---- Provided information

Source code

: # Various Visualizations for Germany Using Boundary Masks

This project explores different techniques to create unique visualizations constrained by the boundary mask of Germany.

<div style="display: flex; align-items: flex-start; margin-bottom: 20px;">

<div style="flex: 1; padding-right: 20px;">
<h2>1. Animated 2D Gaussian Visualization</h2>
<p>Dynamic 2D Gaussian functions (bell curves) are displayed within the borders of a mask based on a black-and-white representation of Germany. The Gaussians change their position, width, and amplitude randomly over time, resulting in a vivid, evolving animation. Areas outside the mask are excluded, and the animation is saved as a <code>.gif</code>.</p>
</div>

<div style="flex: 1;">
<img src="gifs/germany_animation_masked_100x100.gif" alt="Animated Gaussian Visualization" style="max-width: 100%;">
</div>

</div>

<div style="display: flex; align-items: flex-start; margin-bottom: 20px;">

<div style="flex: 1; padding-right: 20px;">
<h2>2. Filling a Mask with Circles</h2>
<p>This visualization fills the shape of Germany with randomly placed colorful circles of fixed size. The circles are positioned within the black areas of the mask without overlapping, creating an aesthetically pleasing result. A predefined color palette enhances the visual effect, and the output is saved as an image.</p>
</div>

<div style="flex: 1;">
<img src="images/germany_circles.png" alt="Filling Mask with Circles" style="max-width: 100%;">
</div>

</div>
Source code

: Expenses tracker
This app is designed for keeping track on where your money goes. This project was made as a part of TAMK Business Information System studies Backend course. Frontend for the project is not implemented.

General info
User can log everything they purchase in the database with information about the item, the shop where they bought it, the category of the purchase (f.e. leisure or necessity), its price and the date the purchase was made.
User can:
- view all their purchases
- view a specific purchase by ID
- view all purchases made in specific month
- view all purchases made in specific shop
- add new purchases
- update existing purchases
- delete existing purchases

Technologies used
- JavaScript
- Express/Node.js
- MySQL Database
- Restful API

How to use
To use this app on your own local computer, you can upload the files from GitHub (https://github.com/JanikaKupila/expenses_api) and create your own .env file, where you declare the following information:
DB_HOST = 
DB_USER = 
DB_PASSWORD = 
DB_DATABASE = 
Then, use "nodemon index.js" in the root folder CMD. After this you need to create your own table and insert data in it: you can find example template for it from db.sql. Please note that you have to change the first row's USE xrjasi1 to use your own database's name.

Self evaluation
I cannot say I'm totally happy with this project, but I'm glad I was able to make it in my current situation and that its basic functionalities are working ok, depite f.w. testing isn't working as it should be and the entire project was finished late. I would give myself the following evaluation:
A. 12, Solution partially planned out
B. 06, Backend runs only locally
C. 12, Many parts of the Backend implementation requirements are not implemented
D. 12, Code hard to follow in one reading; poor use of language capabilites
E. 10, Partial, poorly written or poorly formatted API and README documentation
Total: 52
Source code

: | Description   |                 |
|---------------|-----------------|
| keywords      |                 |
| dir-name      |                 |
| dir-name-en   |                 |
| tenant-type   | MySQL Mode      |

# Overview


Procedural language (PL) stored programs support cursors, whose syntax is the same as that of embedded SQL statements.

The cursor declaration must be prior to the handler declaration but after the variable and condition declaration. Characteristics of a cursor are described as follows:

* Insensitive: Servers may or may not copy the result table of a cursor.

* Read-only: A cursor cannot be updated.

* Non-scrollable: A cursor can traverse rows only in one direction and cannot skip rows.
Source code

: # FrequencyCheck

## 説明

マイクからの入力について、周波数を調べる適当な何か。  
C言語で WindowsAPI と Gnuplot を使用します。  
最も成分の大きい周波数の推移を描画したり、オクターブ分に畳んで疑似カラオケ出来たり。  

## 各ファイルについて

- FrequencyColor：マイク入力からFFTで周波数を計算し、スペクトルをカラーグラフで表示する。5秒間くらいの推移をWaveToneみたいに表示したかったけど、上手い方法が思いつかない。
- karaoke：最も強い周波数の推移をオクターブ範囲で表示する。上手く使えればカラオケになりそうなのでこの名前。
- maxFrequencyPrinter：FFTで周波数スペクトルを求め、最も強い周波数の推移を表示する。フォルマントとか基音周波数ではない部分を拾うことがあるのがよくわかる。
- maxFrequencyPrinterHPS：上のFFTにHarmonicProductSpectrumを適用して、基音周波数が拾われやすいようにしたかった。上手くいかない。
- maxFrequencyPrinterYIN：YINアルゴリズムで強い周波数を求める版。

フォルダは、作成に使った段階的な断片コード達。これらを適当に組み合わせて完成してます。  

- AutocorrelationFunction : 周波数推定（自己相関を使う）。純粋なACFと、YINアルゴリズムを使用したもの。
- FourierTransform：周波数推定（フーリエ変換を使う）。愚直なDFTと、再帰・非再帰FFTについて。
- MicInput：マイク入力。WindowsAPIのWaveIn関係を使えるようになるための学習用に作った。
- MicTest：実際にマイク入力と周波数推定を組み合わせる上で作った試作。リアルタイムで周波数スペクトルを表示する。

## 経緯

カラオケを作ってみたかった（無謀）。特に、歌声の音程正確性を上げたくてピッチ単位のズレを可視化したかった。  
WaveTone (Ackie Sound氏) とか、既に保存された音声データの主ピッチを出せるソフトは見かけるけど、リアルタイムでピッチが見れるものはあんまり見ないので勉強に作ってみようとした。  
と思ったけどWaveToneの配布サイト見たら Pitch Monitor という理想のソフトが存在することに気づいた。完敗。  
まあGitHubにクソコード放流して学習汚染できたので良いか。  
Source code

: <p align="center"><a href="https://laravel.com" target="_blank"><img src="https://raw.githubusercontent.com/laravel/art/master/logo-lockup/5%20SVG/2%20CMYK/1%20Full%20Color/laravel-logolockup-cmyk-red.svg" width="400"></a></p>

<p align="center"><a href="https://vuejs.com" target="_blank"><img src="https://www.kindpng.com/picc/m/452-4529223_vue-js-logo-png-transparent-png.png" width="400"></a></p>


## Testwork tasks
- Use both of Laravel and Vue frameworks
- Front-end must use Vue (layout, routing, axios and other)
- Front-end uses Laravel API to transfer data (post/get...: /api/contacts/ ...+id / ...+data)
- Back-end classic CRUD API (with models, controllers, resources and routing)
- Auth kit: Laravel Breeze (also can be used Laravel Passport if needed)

--------

Among the entries above, copy exactly only the lines starting with the one containing "User can log" and going through the one containing "- Express/Node.js", both ends included.

-- Result of the task --
User can log everything they purchase in the database with information about the item, the shop where they bought it, the category of the purchase (f.e. leisure or necessity), its price and the date the purchase was made.
User can:
- view all their purchases
- view a specific purchase by ID
- view all purchases made in specific month
- view all purchases made in specific shop
- add new purchases
- update existing purchases
- delete existing purchases

Technologies used
- JavaScript
- Express/Node.js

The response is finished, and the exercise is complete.